::: GIVEN RECORDS

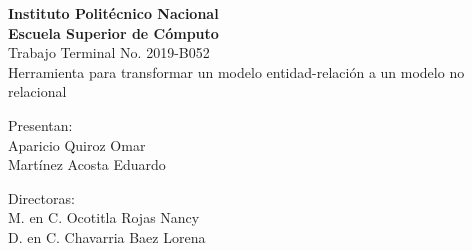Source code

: \begin{titlepage}
    \begin{center}
        \vspace*{1cm}
        
        \Large
        \textbf{Instituto Politécnico Nacional}\\
        \textbf{Escuela Superior de Cómputo}\\
        
        \vspace{0.5cm}
        \LARGE
        Trabajo Terminal No. 2019-B052\\
        \vspace{1cm}
        Herramienta para transformar un modelo entidad-relación a un modelo no relacional

        \vspace{1.5cm}
        \begin{center}
            
            Presentan: \\
            Aparicio Quiroz Omar\\
            Martínez Acosta Eduardo\\
            
            \vfill
            
            Directoras:\\
            M. en C. Ocotitla Rojas Nancy\\
            D. en C. Chavarria Baez Lorena
            
            \vspace{0.8cm}
            
        \end{center}

    \end{center}
\end{titlepage}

::::::

Your copy should match the entries exactly, minus the pictures.

Source code

: \begin{titlepage}
    \begin{center}
        \vspace*{1cm}
        
        \Large
        \textbf{Instituto Politécnico Nacional}\\
        \textbf{Escuela Superior de Cómputo}\\
        
        \vspace{0.5cm}
        \LARGE
        Trabajo Terminal No. 2019-B052\\
        \vspace{1cm}
        Herramienta para transformar un modelo entidad-relación a un modelo no relacional

        \vspace{1.5cm}
        \begin{center}
            
            Presentan: \\
            Aparicio Quiroz Omar\\
            Martínez Acosta Eduardo\\
            
            \vfill
            
            Directoras:\\
            M. en C. Ocotitla Rojas Nancy\\
            D. en C. Chavarria Baez Lorena
            
            \vspace{0.8cm}
            
        \end{center}

    \end{center}
\end{titlepage}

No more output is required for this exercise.